In this decoupled approach I collected requests for 100 msec and called em.persist() on all collected items before commiting the transaction. The EntityManagerFactory is cached between each transaction.

A: 

What is your measure of "requests/sec"? In other words, what happens for the 31st request? What resource is being blocked? If it is the front-end/servlet/web portion, can you run em.persist() in another thread and return immediately?
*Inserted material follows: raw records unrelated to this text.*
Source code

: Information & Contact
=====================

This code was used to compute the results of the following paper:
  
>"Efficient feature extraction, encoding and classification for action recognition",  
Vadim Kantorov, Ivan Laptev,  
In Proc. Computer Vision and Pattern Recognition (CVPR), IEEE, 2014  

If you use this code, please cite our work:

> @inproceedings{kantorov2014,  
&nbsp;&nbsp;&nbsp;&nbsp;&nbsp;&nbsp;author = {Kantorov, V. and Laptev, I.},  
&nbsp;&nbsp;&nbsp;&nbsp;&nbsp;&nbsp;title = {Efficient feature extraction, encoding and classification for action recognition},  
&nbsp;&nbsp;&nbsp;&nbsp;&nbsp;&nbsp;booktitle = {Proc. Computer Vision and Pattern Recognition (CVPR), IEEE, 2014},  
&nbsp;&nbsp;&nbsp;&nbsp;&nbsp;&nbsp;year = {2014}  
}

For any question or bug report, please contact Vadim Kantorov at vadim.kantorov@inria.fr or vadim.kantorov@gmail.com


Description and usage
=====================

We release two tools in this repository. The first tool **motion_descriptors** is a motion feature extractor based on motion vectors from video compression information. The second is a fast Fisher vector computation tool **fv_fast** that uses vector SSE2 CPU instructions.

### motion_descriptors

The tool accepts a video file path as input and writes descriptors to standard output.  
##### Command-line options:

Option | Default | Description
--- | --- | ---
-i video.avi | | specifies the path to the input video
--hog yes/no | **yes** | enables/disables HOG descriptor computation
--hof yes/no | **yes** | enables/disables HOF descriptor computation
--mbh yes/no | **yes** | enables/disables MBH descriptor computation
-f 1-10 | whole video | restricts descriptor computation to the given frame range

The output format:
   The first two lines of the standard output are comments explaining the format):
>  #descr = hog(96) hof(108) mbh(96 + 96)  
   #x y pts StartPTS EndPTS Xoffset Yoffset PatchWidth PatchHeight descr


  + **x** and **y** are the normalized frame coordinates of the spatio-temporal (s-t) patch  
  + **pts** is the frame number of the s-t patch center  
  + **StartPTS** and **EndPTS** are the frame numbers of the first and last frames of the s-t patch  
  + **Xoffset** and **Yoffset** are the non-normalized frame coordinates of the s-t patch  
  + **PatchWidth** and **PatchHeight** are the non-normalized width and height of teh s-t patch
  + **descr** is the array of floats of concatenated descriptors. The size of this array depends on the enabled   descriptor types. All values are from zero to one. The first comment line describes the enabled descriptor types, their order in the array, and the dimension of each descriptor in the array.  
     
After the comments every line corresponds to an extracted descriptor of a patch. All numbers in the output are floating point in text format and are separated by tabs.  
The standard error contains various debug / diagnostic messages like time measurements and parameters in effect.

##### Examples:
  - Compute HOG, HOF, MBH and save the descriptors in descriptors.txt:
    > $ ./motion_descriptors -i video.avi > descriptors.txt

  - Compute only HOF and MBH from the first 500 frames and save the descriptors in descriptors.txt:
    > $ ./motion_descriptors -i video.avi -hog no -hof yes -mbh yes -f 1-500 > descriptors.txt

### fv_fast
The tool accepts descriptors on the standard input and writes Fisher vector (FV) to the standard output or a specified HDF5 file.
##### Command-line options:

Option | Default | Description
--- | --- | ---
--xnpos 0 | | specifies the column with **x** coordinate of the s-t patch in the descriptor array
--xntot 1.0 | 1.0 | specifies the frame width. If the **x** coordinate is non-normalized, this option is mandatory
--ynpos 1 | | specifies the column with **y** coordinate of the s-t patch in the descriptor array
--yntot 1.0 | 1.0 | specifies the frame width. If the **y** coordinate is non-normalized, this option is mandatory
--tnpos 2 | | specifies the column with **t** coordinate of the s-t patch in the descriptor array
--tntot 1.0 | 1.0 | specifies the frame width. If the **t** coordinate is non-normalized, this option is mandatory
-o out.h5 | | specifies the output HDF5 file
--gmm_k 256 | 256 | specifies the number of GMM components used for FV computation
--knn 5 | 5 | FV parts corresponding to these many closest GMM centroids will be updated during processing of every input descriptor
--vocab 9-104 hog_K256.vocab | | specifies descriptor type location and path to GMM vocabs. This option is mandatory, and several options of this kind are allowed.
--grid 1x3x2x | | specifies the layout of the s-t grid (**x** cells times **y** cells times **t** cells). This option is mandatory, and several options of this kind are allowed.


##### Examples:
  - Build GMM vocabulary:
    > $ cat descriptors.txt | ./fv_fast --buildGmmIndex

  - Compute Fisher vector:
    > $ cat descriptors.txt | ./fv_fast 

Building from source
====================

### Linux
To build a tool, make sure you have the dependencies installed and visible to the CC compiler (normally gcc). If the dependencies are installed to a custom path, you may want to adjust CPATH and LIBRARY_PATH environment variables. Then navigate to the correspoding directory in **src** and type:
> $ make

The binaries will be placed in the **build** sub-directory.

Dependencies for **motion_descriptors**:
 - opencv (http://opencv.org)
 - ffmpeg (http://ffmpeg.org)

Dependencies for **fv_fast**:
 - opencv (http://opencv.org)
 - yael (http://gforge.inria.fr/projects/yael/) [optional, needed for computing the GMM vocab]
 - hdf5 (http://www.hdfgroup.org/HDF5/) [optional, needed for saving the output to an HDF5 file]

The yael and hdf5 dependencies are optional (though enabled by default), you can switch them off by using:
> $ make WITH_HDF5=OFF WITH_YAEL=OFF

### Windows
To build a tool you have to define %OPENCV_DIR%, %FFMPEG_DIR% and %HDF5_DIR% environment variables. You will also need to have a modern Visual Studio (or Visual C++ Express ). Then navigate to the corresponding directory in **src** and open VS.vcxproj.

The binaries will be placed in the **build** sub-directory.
Also, are you creating transactions each time? Are you creating EntityManagerFactory objects with each request?

davetron5000
+2  A: 

You should decouple from the JPA interface and use the bare TopLink API. You can probably chuck the objects you're persisting into a UnitOfWork and commit the UnitOfWork on your schedule (sync or async). Note that one of the costs of em.persist() is the implicit clone that happens of the whole object graph. TopLink will work rather better if you uow.registerObject() your two user objects yourself, saving itself the identity tests it has to otherwise do. So you'll end up with:

uow=sess.acquireUnitOfWork();
for (job in batch) {
 thingyCl=uow.registerObject(new Thingy());
 user1Cl=uow.registerObject(user1);
 user2Cl=uow.registerObject(user2);
 thingyCl.setUsers(user1Cl,user2Cl);
}
uow.commit();

This is very old school TopLink btw ;)

Note that the batch will help a lot, because batch writing and more especially batch writing with parameter binding will kick in which for this simple example will probably have a very large impact on your performance.

Other things to look for: your sequencing size. A lot of the time spent writing objects in TopLink is actually spent reading sequencing information from the database, especially with the small defaults (I would probably have several hundred or even more as my sequence size).

Christian
Thank you, I'll try it in a few days.What do you mean about sequencing size?